Task to carry out: What this exercise requires is a verbatim reproduction of the data below.

Data section section start

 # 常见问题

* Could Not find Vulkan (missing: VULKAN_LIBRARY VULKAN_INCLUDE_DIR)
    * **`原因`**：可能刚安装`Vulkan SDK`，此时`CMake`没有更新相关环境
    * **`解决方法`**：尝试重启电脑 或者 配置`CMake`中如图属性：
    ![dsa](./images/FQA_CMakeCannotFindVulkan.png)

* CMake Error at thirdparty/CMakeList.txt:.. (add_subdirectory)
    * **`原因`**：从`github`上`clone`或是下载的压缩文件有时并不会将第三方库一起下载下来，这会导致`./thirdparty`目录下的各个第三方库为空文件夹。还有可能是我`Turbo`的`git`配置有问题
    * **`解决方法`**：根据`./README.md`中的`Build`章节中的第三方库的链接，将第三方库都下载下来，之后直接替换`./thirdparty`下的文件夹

Data section section end

Result:
 # 常见问题

* Could Not find Vulkan (missing: VULKAN_LIBRARY VULKAN_INCLUDE_DIR)
    * **`原因`**：可能刚安装`Vulkan SDK`，此时`CMake`没有更新相关环境
    * **`解决方法`**：尝试重启电脑 或者 配置`CMake`中如图属性：
    ![dsa](./images/FQA_CMakeCannotFindVulkan.png)

* CMake Error at thirdparty/CMakeList.txt:.. (add_subdirectory)
    * **`原因`**：从`github`上`clone`或是下载的压缩文件有时并不会将第三方库一起下载下来，这会导致`./thirdparty`目录下的各个第三方库为空文件夹。还有可能是我`Turbo`的`git`配置有问题
    * **`解决方法`**：根据`./README.md`中的`Build`章节中的第三方库的链接，将第三方库都下载下来，之后直接替换`./thirdparty`下的文件夹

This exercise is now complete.